Saturday, July 28, 2007

i miss jpmc!

n those requests... and the glee-ful abandon... and the thrill of doing nothing really...

and the beautiful ladies maybe?

Thursday, July 12, 2007

New realizations & beginnings

It tremendously aggrevated my sense of loss.. nostalgia struck me much harder... and the part in me which wants to cling to the comfort of the old really wanted to run back to the maximum city and claim... that.. which had been rightfully mine... all these 24 yrs... when i thought of how she would leave for college this morning... would go sit in a class.. snooze through a couple of lectures... and then go out on a coffee break.. chit-chat in the canteen.. get done sometime in the afternoon.. and come back to the comfort of home.. and have the whole evening to yet plan something with friends...

suddenly then... i am reminded.. that my day's in college stretched past-mid-night on most occassions.. also... the only bonding we did do.. was me n him... sitting on that lil ledge outside the canteen... with our sleepy-stoned looks.. unnecessarily long hair... loose clothes and a condescending attitude towards every mortal we could lay our eyes on..

the oblivion towards every mortal who could snatch a whiff of oxygen in that over-crowded space that was best meant for a batch of 100 and best utilized by scores of 16 yr old's instead..

the abondon of presentations... the pointlessness of theory... that had no practical application.. which is also sadly not very true.. when you actually start working... and the utter disdain with which we regarded all people that would take anything seriously or put too much effort into any important activity..

when the to-do lists of the day or week .. were about paying the credit card and phone bills.. the lies to tell to cover the inflated fuel bills (something tells me the bills will yet remain just as integral part of my life now.. as then) and which movie to see... with which of them... today.. there are no movies and there are no companions.. maybe its only fair?

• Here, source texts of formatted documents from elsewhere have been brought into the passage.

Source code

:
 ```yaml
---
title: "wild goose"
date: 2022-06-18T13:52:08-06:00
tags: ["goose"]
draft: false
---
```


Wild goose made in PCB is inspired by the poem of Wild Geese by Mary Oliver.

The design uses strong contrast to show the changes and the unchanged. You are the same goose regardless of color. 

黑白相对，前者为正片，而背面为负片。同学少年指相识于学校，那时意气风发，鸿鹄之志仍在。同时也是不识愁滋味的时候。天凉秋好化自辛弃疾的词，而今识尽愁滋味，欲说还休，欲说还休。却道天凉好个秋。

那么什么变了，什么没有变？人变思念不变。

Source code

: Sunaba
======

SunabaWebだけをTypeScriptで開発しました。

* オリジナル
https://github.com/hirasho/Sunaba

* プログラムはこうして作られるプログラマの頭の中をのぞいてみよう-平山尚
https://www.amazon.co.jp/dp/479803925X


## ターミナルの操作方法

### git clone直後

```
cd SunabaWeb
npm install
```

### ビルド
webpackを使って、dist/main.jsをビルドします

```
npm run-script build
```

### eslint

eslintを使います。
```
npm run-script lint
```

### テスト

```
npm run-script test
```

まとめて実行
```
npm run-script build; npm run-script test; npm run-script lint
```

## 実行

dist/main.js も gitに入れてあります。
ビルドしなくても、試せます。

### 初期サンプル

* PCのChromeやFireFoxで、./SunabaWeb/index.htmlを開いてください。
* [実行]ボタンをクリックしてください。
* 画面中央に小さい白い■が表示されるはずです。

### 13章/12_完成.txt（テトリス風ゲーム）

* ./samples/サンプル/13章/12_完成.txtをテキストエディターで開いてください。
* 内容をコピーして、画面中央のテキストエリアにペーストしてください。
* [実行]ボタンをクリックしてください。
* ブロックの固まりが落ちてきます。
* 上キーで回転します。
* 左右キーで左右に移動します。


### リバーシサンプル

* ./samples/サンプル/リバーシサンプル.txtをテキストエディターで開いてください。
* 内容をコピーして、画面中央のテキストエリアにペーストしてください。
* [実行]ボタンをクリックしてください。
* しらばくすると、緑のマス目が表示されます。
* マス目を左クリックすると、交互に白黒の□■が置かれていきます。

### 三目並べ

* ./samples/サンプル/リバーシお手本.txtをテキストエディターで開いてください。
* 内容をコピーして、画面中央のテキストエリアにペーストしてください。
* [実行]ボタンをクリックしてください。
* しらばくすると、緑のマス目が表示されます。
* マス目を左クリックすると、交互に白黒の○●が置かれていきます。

and then suddenly.. through this cloud of nostalgia and feeling bad about all that we missed out on... as a silver-lining or maybe a whole new spin on life.. we see the reality of finally moving away from home.. finally renting out a 2bhk.. where you would live alone.. .and be responsible for locking the door.. shutting the taps and switching off the lights.. also... where you can lay down quitely in your bed and not have to think why will anyone come and ask you something.. and will you have to come up with an answer?

and then... the meeting new people.. who were so much fun.. that they so very easily become friends? of seeing new places and experiencing a new cities customs.. .from tram's to metro's...

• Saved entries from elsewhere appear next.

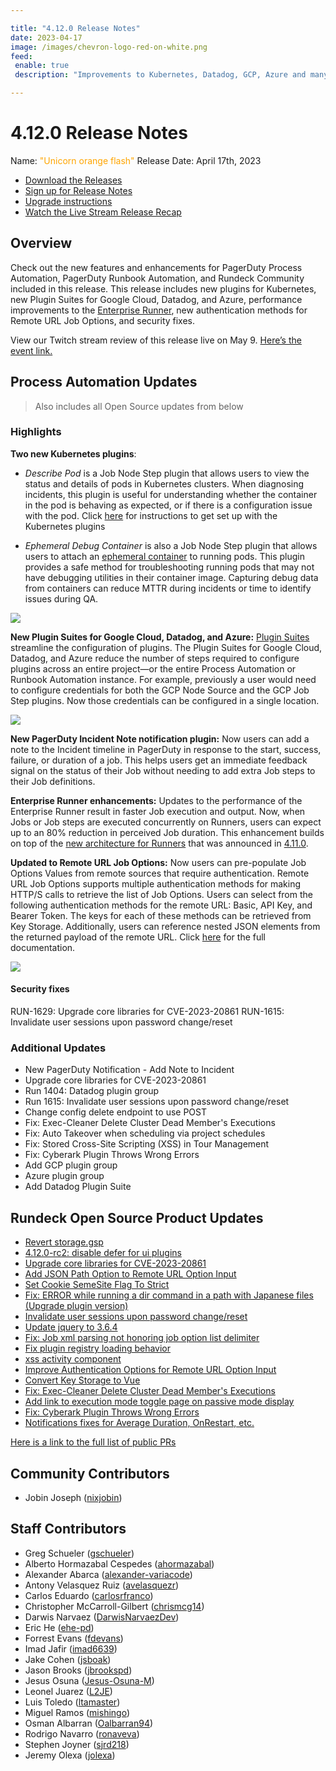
 ```yaml
---

title: "4.12.0 Release Notes"
date: 2023-04-17
image: /images/chevron-logo-red-on-white.png
feed:
 enable: true
 description: "Improvements to Kubernetes, Datadog, GCP, Azure and many more enhancements!"

---
```


# 4.12.0 Release Notes

Name: <span style="color: orange"><span class="glyphicon glyphicon-flash"></span> "Unicorn orange flash"</span>
Release Date: April 17th, 2023

- [Download the Releases](https://download.rundeck.com/)
- [Sign up for Release Notes](https://www.rundeck.com/release-notes-signup)
- [Upgrade instructions](/upgrading/)
- [Watch the Live Stream Release Recap](https://youtu.be/e6Rs9BRljAA)

## Overview

Check out the new features and enhancements for PagerDuty Process Automation, PagerDuty Runbook Automation, and Rundeck Community included in this release. This release includes new plugins for Kubernetes, new Plugin Suites for Google Cloud, Datadog, and Azure, performance improvements to the [Enterprise Runner](/administration/runner/runner-install.html), new authentication methods for Remote URL Job Options, and security fixes.

View our Twitch stream review of this release live on May 9. [Here’s the event link.](https://www.twitch.tv/pagerduty/schedule)

## Process Automation Updates

> Also includes all Open Source updates from below

### Highlights

**Two new Kubernetes plugins**:

* _Describe Pod_ is a Job Node Step plugin that allows users to view the status and details of pods in Kubernetes clusters. When diagnosing incidents, this plugin is useful for understanding whether the container in the pod is behaving as expected, or if there is a configuration issue with the pod. Click [here](/learning/howto/how2kube.html#managing-kubernetes-with-rundeck) for instructions to get set up with the Kubernetes plugins

* _Ephemeral Debug Container_ is also a Job Node Step plugin that allows users to attach an [ephemeral container](https://kubernetes.io/docs/concepts/workloads/pods/ephemeral-containers/) to running pods. This plugin provides a safe method for troubleshooting running pods that may not have debugging utilities in their container image. Capturing debug data from containers can reduce MTTR during incidents or time to identify issues during QA.

![](~@assets/img/relnotes-412-k8s.png)

**New Plugin Suites for Google Cloud, Datadog, and Azure:** [Plugin Suites](/history/4_x/version-4.9.0.html) streamline the configuration of plugins. The Plugin Suites for Google Cloud, Datadog, and Azure reduce the number of steps required to configure plugins across an entire project—or the entire Process Automation or Runbook Automation instance. For example, previously a user would need to configure credentials for both the GCP Node Source and the GCP Job Step plugins. Now those credentials can be configured in a single location.

![](~@assets/img/relnotes-412-gcp.png)

**New PagerDuty Incident Note notification plugin:** Now users can add a note to the Incident timeline in PagerDuty in response to the start, success, failure, or duration of a job. This helps users get an immediate feedback signal on the status of their Job without needing to add extra Job steps to their Job definitions.

**Enterprise Runner enhancements:** Updates to the performance of the Enterprise Runner result in faster Job execution and output. Now, when Jobs or Job steps are executed concurrently on Runners, users can expect up to an 80% reduction in perceived Job duration. This enhancement builds on top of the [new architecture for Runners](/administration/runner/runner-intro.html) that was announced in [4.11.0](/history/4_x/version-4.11.0.html). 

**Updated to Remote URL Job Options:** Now users can pre-populate Job Options Values from remote sources that require authentication. Remote URL Job Options supports multiple authentication methods for making HTTP/S calls to retrieve the list of Job Options. Users can select from the following authentication methods for the remote URL: Basic, API Key, and Bearer Token. The keys for each of these methods can be retrieved from Key Storage. Additionally, users can reference nested JSON elements from the returned payload of the remote URL. Click [here](/manual/job-options.html#remote-url-job-options) for the full documentation. 

![](~@assets/img/relnotes-412-urloption.png)

#### Security fixes

RUN-1629: Upgrade core libraries for CVE-2023-20861
RUN-1615: Invalidate user sessions upon password change/reset 


### Additional Updates


* New PagerDuty Notification - Add Note to Incident
* Upgrade core libraries for CVE-2023-20861
* Run 1404: Datadog plugin group
* Run 1615: Invalidate user sessions upon password change/reset
* Change config delete endpoint to use POST
* Fix: Exec-Cleaner Delete Cluster Dead Member&#39;s Executions
* Fix: Auto Takeover when scheduling via project schedules
* Fix: Stored Cross-Site Scripting (XSS) in Tour Management
* Fix: Cyberark Plugin Throws Wrong Errors
* Add GCP plugin group
* Azure plugin group
* Add Datadog Plugin Suite


## Rundeck Open Source Product Updates

* [Revert storage.gsp](https://github.com/rundeck/rundeck/pull/8257)
* [4.12.0-rc2: disable defer for ui plugins](https://github.com/rundeck/rundeck/pull/8252)
* [Upgrade core libraries for CVE-2023-20861](https://github.com/rundeck/rundeck/pull/8228)
* [Add JSON Path Option to Remote URL Option Input](https://github.com/rundeck/rundeck/pull/8224)
* [Set Cookie SemeSite Flag To Strict](https://github.com/rundeck/rundeck/pull/8221)
* [Fix: ERROR while running a dir command in a path with Japanese files (Upgrade plugin version)](https://github.com/rundeck/rundeck/pull/8220)
* [Invalidate user sessions upon password change/reset ](https://github.com/rundeck/rundeck/pull/8217)
* [Update jquery to 3.6.4](https://github.com/rundeck/rundeck/pull/8214)
* [Fix: Job xml parsing not honoring job option list delimiter](https://github.com/rundeck/rundeck/pull/8210)
* [Fix plugin registry loading behavior](https://github.com/rundeck/rundeck/pull/8208)
* [xss activity component](https://github.com/rundeck/rundeck/pull/8206)
* [Improve Authentication Options for Remote URL Option Input](https://github.com/rundeck/rundeck/pull/8193)
* [Convert Key Storage to Vue](https://github.com/rundeck/rundeck/pull/8191)
* [Fix: Exec-Cleaner Delete Cluster Dead Member&#39;s Executions](https://github.com/rundeck/rundeck/pull/8187)
* [Add link to execution mode toggle page on passive mode display](https://github.com/rundeck/rundeck/pull/8181)
* [Fix: Cyberark Plugin Throws Wrong Errors](https://github.com/rundeck/rundeck/pull/8176)
* [Notifications fixes for Average Duration, OnRestart, etc.](https://github.com/rundeck/rundeck/pull/8156)


[Here is a link to the full list of public PRs](https://github.com/rundeck/rundeck/pulls?q=is%3Apr+milestone%3A4.12.0+is%3Aclosed)

## Community Contributors

* Jobin Joseph ([nixjobin](https://github.com/nixjobin))



## Staff Contributors

* Greg Schueler ([gschueler](https://github.com/gschueler))
* Alberto Hormazabal Cespedes ([ahormazabal](https://github.com/ahormazabal))
* Alexander Abarca ([alexander-variacode](https://github.com/alexander-variacode))
* Antony Velasquez Ruiz ([avelasquezr](https://github.com/avelasquezr))
* Carlos Eduardo ([carlosrfranco](https://github.com/carlosrfranco))
* Christopher McCarroll-Gilbert ([chrismcg14](https://github.com/chrismcg14))
* Darwis Narvaez ([DarwisNarvaezDev](https://github.com/DarwisNarvaezDev))
* Eric He ([ehe-pd](https://github.com/ehe-pd))
* Forrest Evans ([fdevans](https://github.com/fdevans))
* Imad Jafir ([imad6639](https://github.com/imad6639))
* Jake Cohen ([jsboak](https://github.com/jsboak))
* Jason Brooks ([jbrookspd](https://github.com/jbrookspd))
* Jesus Osuna ([Jesus-Osuna-M](https://github.com/Jesus-Osuna-M))
* Leonel Juarez ([L2JE](https://github.com/L2JE))
* Luis Toledo ([ltamaster](https://github.com/ltamaster))
* Miguel Ramos ([mishingo](https://github.com/mishingo))
* Osman Albarran ([Oalbarran94](https://github.com/Oalbarran94))
* Rodrigo Navarro ([ronaveva](https://github.com/ronaveva))
* Stephen Joyner ([sjrd218](https://github.com/sjrd218))
* Jeremy Olexa ([jolexa](https://github.com/jolexa))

of going to yet more interesting places and meeting yet more interesting people.. of broadening your horizons from a city to a country suddenly... of finding inter-connectivity at the national level ;) ;)

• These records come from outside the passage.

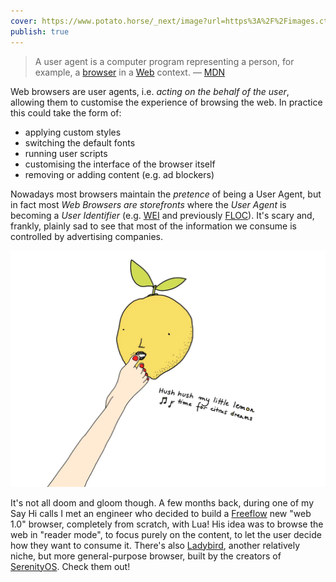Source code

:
 ```yaml
---
cover: https://www.potato.horse/_next/image?url=https%3A%2F%2Fimages.ctfassets.net%2Fhyylafu4fjks%2F5JqHpF9jsGmK2wmNHKQlIp%2F346383a29dc0cec6ef445e87d7079ccb%2FUntitled_Artwork_87.png&w=2048&q=75
publish: true
---
```


> A user agent is a computer program representing a person, for example, a [browser](https://developer.mozilla.org/en-US/docs/Glossary/Browser) in a [Web](https://developer.mozilla.org/en-US/docs/Glossary/World_Wide_Web) context.
> — [MDN](https://developer.mozilla.org/en-US/docs/Glossary/User_agent)

Web browsers are user agents, i.e. _acting on the behalf of the user_, allowing them to customise the experience of browsing the web. In practice this could take the form of:

- applying custom styles
- switching the default fonts
- running user scripts
- customising the interface of the browser itself
- removing or adding content (e.g. ad blockers)

Nowadays most browsers maintain the _pretence_ of being a User Agent, but in fact most _Web Browsers are storefronts_ where the _User Agent_ is becoming a _User Identifier_ (e.g. [WEI](https://en.wikipedia.org/wiki/Web_Environment_Integrity) and previously [FLOC](https://www.eff.org/deeplinks/2021/03/googles-floc-terrible-idea)). It's scary and, frankly, plainly sad to see that most of the information we consume is controlled by advertising companies.

![a foot touching a lemon with a human face. the label says shush my little lemon, time for citrus dreams](citrus-dreams.webp)

It's not all doom and gloom though. A few months back, during one of my Say Hi calls I met an engineer who decided to build a [Freeflow](https://github.com/jmthackett/freeflow) new "web 1.0" browser, completely from scratch, with Lua! His idea was to browse the web in "reader mode", to focus purely on the content, to let the user decide how they want to consume it. There's also [Ladybird](https://ladybird.dev), another relatively niche, but more general-purpose browser, built by the creators of [SerenityOS](https://serenityos.org). Check them out!
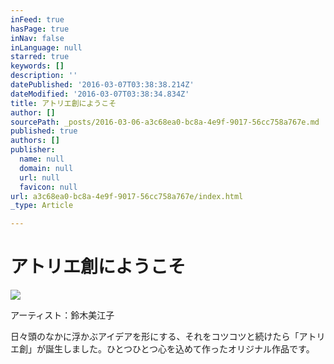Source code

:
 ```yaml
---
inFeed: true
hasPage: true
inNav: false
inLanguage: null
starred: true
keywords: []
description: ''
datePublished: '2016-03-07T03:38:38.214Z'
dateModified: '2016-03-07T03:38:34.834Z'
title: アトリエ創にようこそ
author: []
sourcePath: _posts/2016-03-06-a3c68ea0-bc8a-4e9f-9017-56cc758a767e.md
published: true
authors: []
publisher:
  name: null
  domain: null
  url: null
  favicon: null
url: a3c68ea0-bc8a-4e9f-9017-56cc758a767e/index.html
_type: Article

---
```

# アトリエ創にようこそ
![](https://the-grid-user-content.s3-us-west-2.amazonaws.com/4f36fc33-1142-406d-bf6b-302f0b6dc674.jpg)

アーティスト：鈴木美江子

日々頭のなかに浮かぶアイデアを形にする、それをコツコツと続けたら「アトリエ創」が誕生しました。ひとつひとつ心を込めて作ったオリジナル作品です。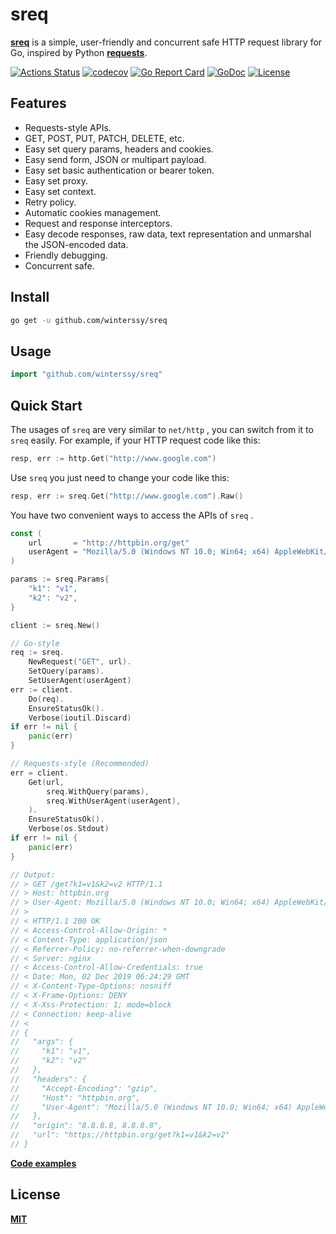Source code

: # sreq

**[sreq](https://godoc.org/github.com/winterssy/sreq)** is a simple, user-friendly and concurrent safe HTTP request library for Go, inspired by Python **[requests](https://requests.readthedocs.io)**.

[![Actions Status](https://img.shields.io/github/workflow/status/winterssy/sreq/Test/master?logo=appveyor)](https://github.com/winterssy/sreq/actions) [![codecov](https://codecov.io/gh/winterssy/sreq/branch/master/graph/badge.svg)](https://codecov.io/gh/winterssy/sreq) [![Go Report Card](https://goreportcard.com/badge/github.com/winterssy/sreq)](https://goreportcard.com/report/github.com/winterssy/sreq) [![GoDoc](https://godoc.org/github.com/winterssy/sreq?status.svg)](https://godoc.org/github.com/winterssy/sreq) [![License](https://img.shields.io/github/license/winterssy/sreq.svg)](LICENSE)

## Features

- Requests-style APIs.
- GET, POST, PUT, PATCH, DELETE, etc.
- Easy set query params, headers and cookies.
- Easy send form, JSON or multipart payload.
- Easy set basic authentication or bearer token.
- Easy set proxy.
- Easy set context.
- Retry policy.
- Automatic cookies management.
- Request and response interceptors.
- Easy decode responses, raw data, text representation and unmarshal the JSON-encoded data.
- Friendly debugging.
- Concurrent safe.

## Install

```sh
go get -u github.com/winterssy/sreq
```

## Usage

```go
import "github.com/winterssy/sreq"
```

## Quick Start

The usages of `sreq` are very similar to `net/http` , you can switch from it to `sreq` easily. For example, if your HTTP request code like this:

```go
resp, err := http.Get("http://www.google.com")
```

Use `sreq` you just need to change your code like this:

```go
resp, err := sreq.Get("http://www.google.com").Raw()
```

You have two convenient ways to access the APIs of `sreq` .

```go
const (
    url       = "http://httpbin.org/get"
    userAgent = "Mozilla/5.0 (Windows NT 10.0; Win64; x64) AppleWebKit/537.36 (KHTML, like Gecko) Chrome/74.0.3729.169 Safari/537.36"
)

params := sreq.Params{
    "k1": "v1",
    "k2": "v2",
}

client := sreq.New()

// Go-style
req := sreq.
	NewRequest("GET", url).
	SetQuery(params).
	SetUserAgent(userAgent)
err := client.
	Do(req).
	EnsureStatusOk().
	Verbose(ioutil.Discard)
if err != nil {
    panic(err)
}

// Requests-style (Recommended)
err = client.
	Get(url,
		sreq.WithQuery(params),
		sreq.WithUserAgent(userAgent),
	).
	EnsureStatusOk().
	Verbose(os.Stdout)
if err != nil {
    panic(err)
}

// Output:
// > GET /get?k1=v1&k2=v2 HTTP/1.1
// > Host: httpbin.org
// > User-Agent: Mozilla/5.0 (Windows NT 10.0; Win64; x64) AppleWebKit/537.36 (KHTML, like Gecko) Chrome/74.0.3729.169 Safari/537.36
// >
// < HTTP/1.1 200 OK
// < Access-Control-Allow-Origin: *
// < Content-Type: application/json
// < Referrer-Policy: no-referrer-when-downgrade
// < Server: nginx
// < Access-Control-Allow-Credentials: true
// < Date: Mon, 02 Dec 2019 06:24:29 GMT
// < X-Content-Type-Options: nosniff
// < X-Frame-Options: DENY
// < X-Xss-Protection: 1; mode=block
// < Connection: keep-alive
// <
// {
//   "args": {
//     "k1": "v1",
//     "k2": "v2"
//   },
//   "headers": {
//     "Accept-Encoding": "gzip",
//     "Host": "httpbin.org",
//     "User-Agent": "Mozilla/5.0 (Windows NT 10.0; Win64; x64) AppleWebKit/537.36 (KHTML, like Gecko) Chrome/74.0.3729.169 Safari/537.36"
//   },
//   "origin": "8.8.8.8, 8.8.8.8",
//   "url": "https://httpbin.org/get?k1=v1&k2=v2"
// }
```

**[Code examples](examples)**

## License

**[MIT](LICENSE)**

of people actually thinking you know something.. and your opinion really counts.. where there is a reward... even if only notional.. linked to the awareness or interest shown by people..

there's a lot of missing the old.. the comfortable.. the easy.. and there is just so much excitement of experiencing this new and observing the changes as they happen....

from being a sad post... about missing my dhiraj cuppa.. this post is suddenly enjoying the kulhad tea and jhal-mudi!

Sunday, July 01, 2007

Ode to home...

the last sprint down marine drive
the last drinkin binge of a night
the last night with friends...
the last sun-set

the last sound sleep
in the comfort of my bed

the last warm glass of milk
early in the morning

the last of waking up without alarms!
no gleeful abandon and carelessness

the last drive....
oh so swift....

the last of... student life
of life-long friends...
of relationships and memories

of bumping into acquaintances
every corner and street

the last of lasts
the new shall now last

n i may move physically geographies
but my soul from this city.. shan't depart!